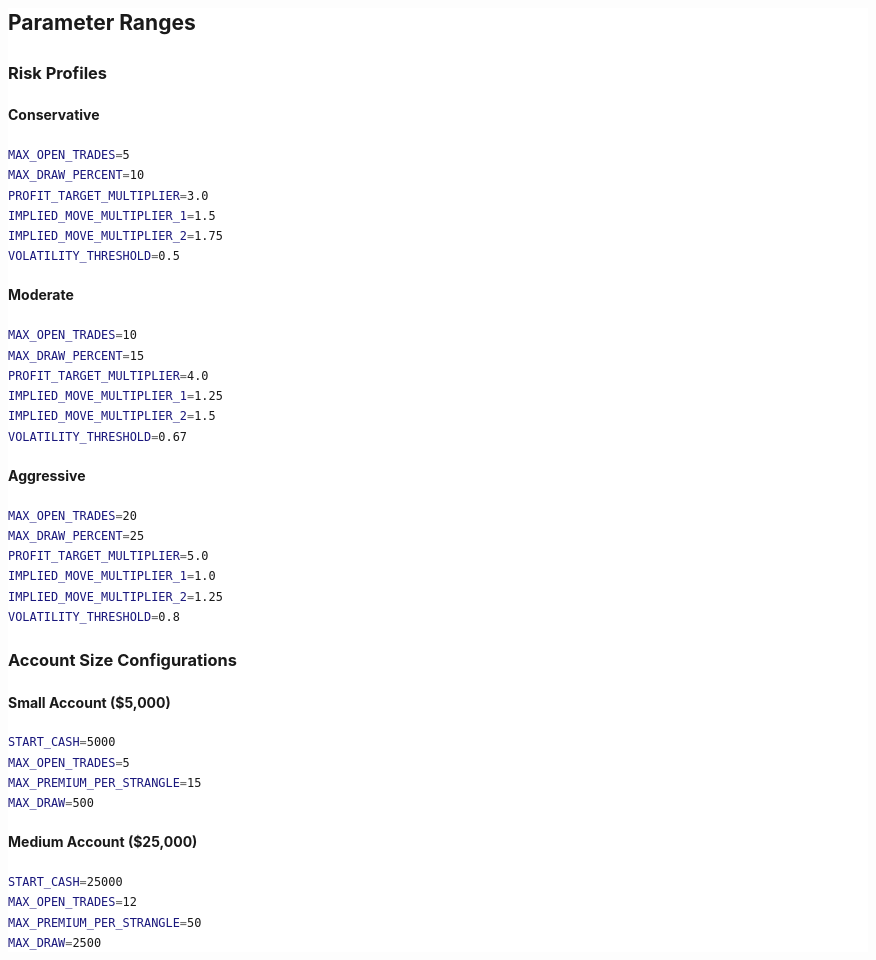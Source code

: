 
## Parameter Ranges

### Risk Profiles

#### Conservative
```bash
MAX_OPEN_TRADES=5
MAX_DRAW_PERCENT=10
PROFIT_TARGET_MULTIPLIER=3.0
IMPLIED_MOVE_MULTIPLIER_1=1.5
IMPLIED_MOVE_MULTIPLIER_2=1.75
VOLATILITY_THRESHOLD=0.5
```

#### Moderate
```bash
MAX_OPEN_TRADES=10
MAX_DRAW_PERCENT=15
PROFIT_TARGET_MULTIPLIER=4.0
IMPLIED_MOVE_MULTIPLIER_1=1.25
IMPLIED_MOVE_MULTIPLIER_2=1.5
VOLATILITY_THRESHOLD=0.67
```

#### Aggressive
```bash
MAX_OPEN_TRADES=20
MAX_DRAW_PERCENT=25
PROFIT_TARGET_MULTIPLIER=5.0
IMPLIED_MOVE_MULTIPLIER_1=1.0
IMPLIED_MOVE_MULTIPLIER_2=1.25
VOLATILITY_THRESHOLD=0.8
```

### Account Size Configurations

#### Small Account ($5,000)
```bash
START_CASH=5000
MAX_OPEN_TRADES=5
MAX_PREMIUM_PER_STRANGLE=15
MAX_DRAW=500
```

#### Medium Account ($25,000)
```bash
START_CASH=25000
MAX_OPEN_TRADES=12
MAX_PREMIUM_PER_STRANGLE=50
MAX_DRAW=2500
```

■ ■ ■ ■ ■

◆ **Problem requirements**:
Leaving the pictures out, give back each line above exactly.

◆ **Written reply**:
Source code

: 
## Parameter Ranges

### Risk Profiles

#### Conservative
```bash
MAX_OPEN_TRADES=5
MAX_DRAW_PERCENT=10
PROFIT_TARGET_MULTIPLIER=3.0
IMPLIED_MOVE_MULTIPLIER_1=1.5
IMPLIED_MOVE_MULTIPLIER_2=1.75
VOLATILITY_THRESHOLD=0.5
```

#### Moderate
```bash
MAX_OPEN_TRADES=10
MAX_DRAW_PERCENT=15
PROFIT_TARGET_MULTIPLIER=4.0
IMPLIED_MOVE_MULTIPLIER_1=1.25
IMPLIED_MOVE_MULTIPLIER_2=1.5
VOLATILITY_THRESHOLD=0.67
```

#### Aggressive
```bash
MAX_OPEN_TRADES=20
MAX_DRAW_PERCENT=25
PROFIT_TARGET_MULTIPLIER=5.0
IMPLIED_MOVE_MULTIPLIER_1=1.0
IMPLIED_MOVE_MULTIPLIER_2=1.25
VOLATILITY_THRESHOLD=0.8
```

### Account Size Configurations

#### Small Account ($5,000)
```bash
START_CASH=5000
MAX_OPEN_TRADES=5
MAX_PREMIUM_PER_STRANGLE=15
MAX_DRAW=500
```

#### Medium Account ($25,000)
```bash
START_CASH=25000
MAX_OPEN_TRADES=12
MAX_PREMIUM_PER_STRANGLE=50
MAX_DRAW=2500
```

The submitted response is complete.